Ok, hands on keyboard, here I go….Nope, now The Dallas Morning News posted an editorial criticizing Leppert and others who misled voters in 2007, “Overblown optimism about toll road did voters a disservice“:
No doubt about it, then-Mayor Tom Leppert told folks. The corps says the route between the levees is safe. It can be done.
Well, not exactly.
What the corps said was “plausible,” Leppert and others portrayed as a slam dunk….
But their cocksure conviction did Dallas residents a disservice. Leppert and his allies offered a rose-colored, best-case scenario instead of allowing voters to make a fully informed decision about a significant and expensive project.
This newspaper — and likely plenty of voters — took leaders at their word when they proclaimed that the highway could be built in the floodway. While that may not be false, it wasn’t necessarily true. In the months leading up to the referendum, officials from the corps and other federal agencies wrote early and often that building within the levees would be difficult, that protecting the structural integrity of the levees was paramount, and that this had not been done before.
Proponents of the toll road, it seems, heard what they wanted to hear.
After that, I had to head over to Unfair Park to check out Jim Schutze’s take on all of this. “Gosh, We’re Just Too Trusting, or: The Dallas Morning News’s Embarrassing Confession.”
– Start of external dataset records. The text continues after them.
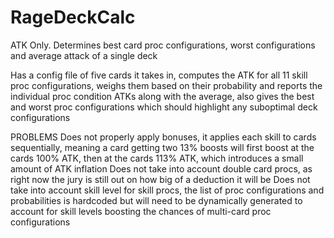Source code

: RageDeckCalc
============

ATK Only. Determines best card proc configurations, worst configurations and average attack of a single deck

Has a config file of five cards it takes in, computes the ATK for all 11 skill proc configurations, weighs them based on their probability and reports the individual proc condition ATKs along with the average, also gives the best and worst proc configurations which should highlight any suboptimal deck configurations

PROBLEMS
Does not properly apply bonuses, it applies each skill to cards sequentially, meaning a card getting two 13% boosts will first boost at the cards 100% ATK, then at the cards 113% ATK, which introduces a small amount of ATK inflation
Does not take into account double card procs, as right now the jury is still out on how big of a deduction it will be
Does not take into account skill level for skill procs, the list of proc configurations and probabilities is hardcoded but will need to be dynamically generated to account for skill levels boosting the chances of multi-card proc configurations
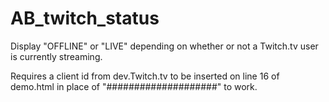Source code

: AB_twitch_status
==========

Display "OFFLINE" or "LIVE" depending on whether or not a Twitch.tv user is currently streaming.

Requires a client id from dev.Twitch.tv to be inserted on line 16 of demo.html in place of "####################" to work.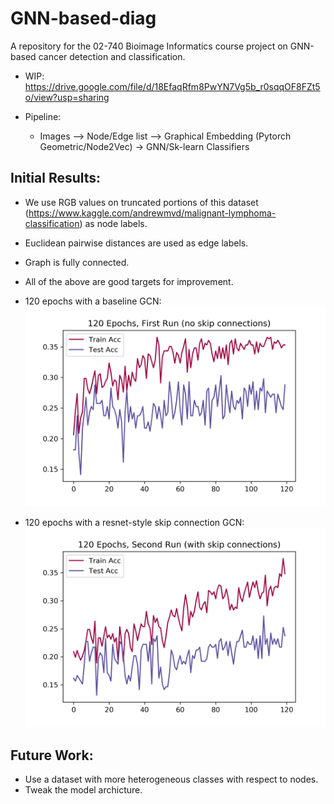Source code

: # GNN-based-diag
A repository for the 02-740 Bioimage Informatics course project on GNN-based cancer detection and classification.

- WIP: https://drive.google.com/file/d/18EfaqRfm8PwYN7Vg5b_r0sqqOF8FZt5o/view?usp=sharing

- Pipeline:
    - Images --> Node/Edge list --> Graphical Embedding (Pytorch Geometric/Node2Vec) -> GNN/Sk-learn Classifiers

## Initial Results:
- We use RGB values on truncated portions of this dataset (https://www.kaggle.com/andrewmvd/malignant-lymphoma-classification) as node labels.
- Euclidean pairwise distances are used as edge labels.
- Graph is fully connected.
- All of the above are good targets for improvement.

- 120 epochs with a baseline GCN:
![Run 1](run1.png)

- 120 epochs with a resnet-style skip connection GCN:
![Run 2](run2.png)

## Future Work:
- Use a dataset with more heterogeneous classes with respect to nodes.
- Tweak the model archicture.
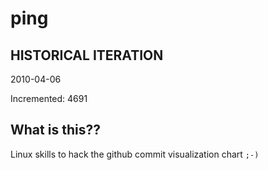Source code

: # ping

## HISTORICAL ITERATION
2010-04-06

Incremented: 4691

## What is this?? 
Linux skills to hack the github commit visualization chart `;-)`
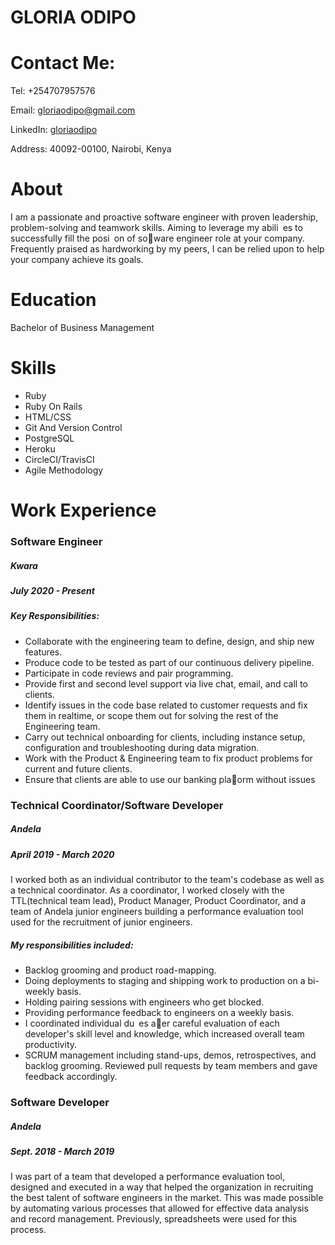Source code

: # GLORIA ODIPO

# Contact Me:
Tel: +254707957576

Email: gloriaodipo@gmail.com

LinkedIn: [gloriaodipo](https://www.linkedin.com/in/gloriaodipo/)

Address: 40092-00100, Nairobi, Kenya

# About
I am a passionate and proactive software engineer with proven leadership, problem-solving and teamwork skills. Aiming to leverage my abili es to successfully fill the posi on of so􀁛ware engineer role at your company. Frequently praised as hardworking by my peers, I can be relied upon to help your company achieve its goals.
# Education
Bachelor of Business Management

# Skills
- Ruby
- Ruby On Rails
- HTML/CSS
- Git And Version Control
- PostgreSQL
- Heroku
- CircleCI/TravisCI
- Agile Methodology

# Work Experience
### Software Engineer
##### Kwara
##### July 2020 - Present
##### Key Responsibilities:
- Collaborate with the engineering team to define, design, and ship new features.
- Produce code to be tested as part of our continuous delivery pipeline.
- Participate in code reviews and pair programming.
- Provide first and second level support via live chat, email, and call to clients.
- Identify issues in the code base related to customer requests and fix them in realtime, or scope them out for solving the rest of the Engineering team.
- Carry out technical onboarding for clients, including instance setup, configuration and troubleshooting during data migration.
- Work with the Product & Engineering team to fix product problems for current and future clients.
- Ensure that clients are able to use our banking pla􀁿orm without issues
### Technical Coordinator/Software Developer
##### Andela
##### April 2019 - March 2020
I worked both as an individual contributor to the team's codebase as well as a
technical coordinator.
As a coordinator, I worked closely with the TTL(technical team lead), Product Manager, Product Coordinator, and a team of Andela junior engineers building a performance evaluation tool used for the recruitment of junior engineers.
##### My responsibilities included:
- Backlog grooming and product road-mapping.
- Doing deployments to staging and shipping work to production on a bi-weekly
basis.
- Holding pairing sessions with engineers who get blocked.
- Providing performance feedback to engineers on a weekly basis.
- I coordinated individual du es a􀁛er careful evaluation of each developer's skill
level and knowledge, which increased overall team productivity.
- SCRUM management including stand-ups, demos, retrospectives, and backlog
grooming. Reviewed pull requests by team members and gave feedback
accordingly.

### Software Developer
##### Andela
##### Sept. 2018 - March 2019
I was part of a team that developed a performance evaluation tool, designed and executed in a way that helped the organization in recruiting the best talent of software engineers in the market. This was made possible by automating various processes that allowed for effective data analysis and record management.
Previously, spreadsheets were used for this process.
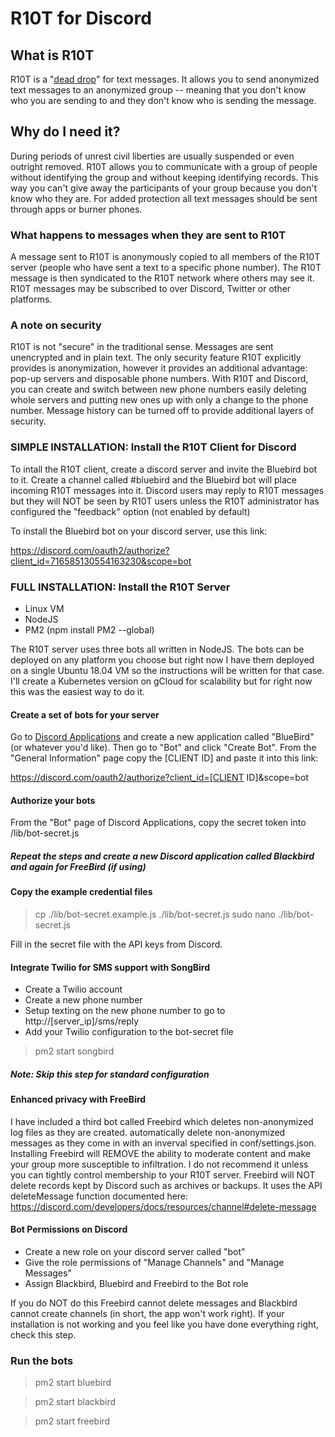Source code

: # R10T for Discord

## What is R10T

R10T is a "[dead drop](https://en.wikipedia.org/wiki/Dead_drop)" for text messages. It allows you to send anonymized text messages to an anonymized group -- meaning that you don't know who you are sending to and they don't know who is sending the message. 

## Why do I need it?

During periods of unrest civil liberties are usually suspended or even outright removed. R10T allows you to communicate with a group of people without identifying the group and without keeping identifying records. This way you can't give away the participants of your group because you don't know who they are. For added protection all text messages should be sent through apps or burner phones. 

### What happens to messages when they are sent to R10T

A message sent to R10T is anonymously copied to all members of the R10T server (people who have sent a text to a specific phone number). The R10T message is then syndicated to the R10T network where others may see it. R10T messages may be subscribed to over Discord, Twitter or other platforms. 

### A note on security

R10T is not "secure" in the traditional sense. Messages are sent unencrypted and in plain text. The only security feature R10T explicitly provides is anonymization, however it provides an additional advantage: pop-up servers and disposable phone numbers. With R10T and Discord, you can create and switch between new phone numbers easily deleting whole servers and putting new ones up with only a change to the phone number. Message history can be turned off to provide additional layers of security. 

### SIMPLE INSTALLATION: Install the R10T Client for Discord

To intall the R10T client, create a discord server and invite the Bluebird bot to it. Create a channel called #bluebird and the Bluebird bot will place incoming R10T messages into it. Discord users may reply to R10T messages but they will NOT be seen by R10T users unless the R10T administrator has configured the "feedback" option (not enabled by default)

To install the Bluebird bot on your discord server, use this link:

https://discord.com/oauth2/authorize?client_id=716585130554163230&scope=bot

### FULL INSTALLATION: Install the R10T Server

* Linux VM
* NodeJS
* PM2 (npm install PM2 --global)

The R10T server uses three bots all written in NodeJS. The bots can be deployed on any platform you choose but right now I have them deployed on a single Ubuntu 18.04 VM so the instructions will be written for that case. I'll create a Kubernetes version on gCloud for scalability but for right now this was the easiest way to do it. 

#### Create a set of bots for your server

Go to [Discord Applications](https://discord.com/developers/applications/) and create a new application called "BlueBird" (or whatever you'd like). Then go to "Bot" and click "Create Bot". From the "General Information" page copy the [CLIENT ID] and paste it into this link: 

https://discord.com/oauth2/authorize?client_id=[CLIENT ID]&scope=bot

#### Authorize your bots

From the "Bot" page of Discord Applications, copy the secret token into /lib/bot-secret.js

##### Repeat the steps and create a new Discord application called Blackbird and again for FreeBird (if using)

#### Copy the example credential files

> cp ./lib/bot-secret.example.js ./lib/bot-secret.js
> sudo nano ./lib/bot-secret.js

Fill in the secret file with the API keys from Discord. 

#### Integrate Twilio for SMS support with SongBird

* Create a Twilio account
* Create a new phone number
* Setup texting on the new phone number to go to http://[server_ip]/sms/reply
* Add your Twilio configuration to the bot-secret file

> pm2 start songbird

##### Note: Skip this step for standard configuration 

#### Enhanced privacy with FreeBird

I have included a third bot called Freebird which deletes non-anonymized log files as they are created. automatically delete non-anonymized messages as they come in with an inverval specified in conf/settings.json. Installing Freebird will REMOVE the ability to moderate content and make your group more susceptible to infiltration. I do not recommend it unless you can tightly control membership to your R10T server. Freebird will NOT delete records kept by Discord such as archives or backups. It uses the API deleteMessage function documented here: https://discord.com/developers/docs/resources/channel#delete-message

#### Bot Permissions on Discord

* Create a new role on your discord server called "bot"
* Give the role permissions of "Manage Channels" and "Manage Messages"
* Assign Blackbird, Bluebird and Freebird to the Bot role

If you do NOT do this Freebird cannot delete messages and Blackbird cannot create channels (in short, the app won't work right). If your installation is not working and you feel like you have done everything right, check this step.

### Run the bots

> pm2 start bluebird

> pm2 start blackbird

> pm2 start freebird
The Trinity has been a hot potato this week. So what’s a girl to do? Well, I figured I might as well get in on the action, so I wrote my own op-ed. I’ll include that in another blog, but here’s my take on all of these articles and columns and editorials:
I’m glad the truth has come out. I wish this had come out in the DMN four years ago, but better late than never. I’ll also say we’re very, very fortunate to have had guys like Schutze and Merten on the case, who dug into this issue during the referendum, who asked the tough questions (multiple times, if necessary), and who knew that just because the bigwigs were saying it, didn’t make it true.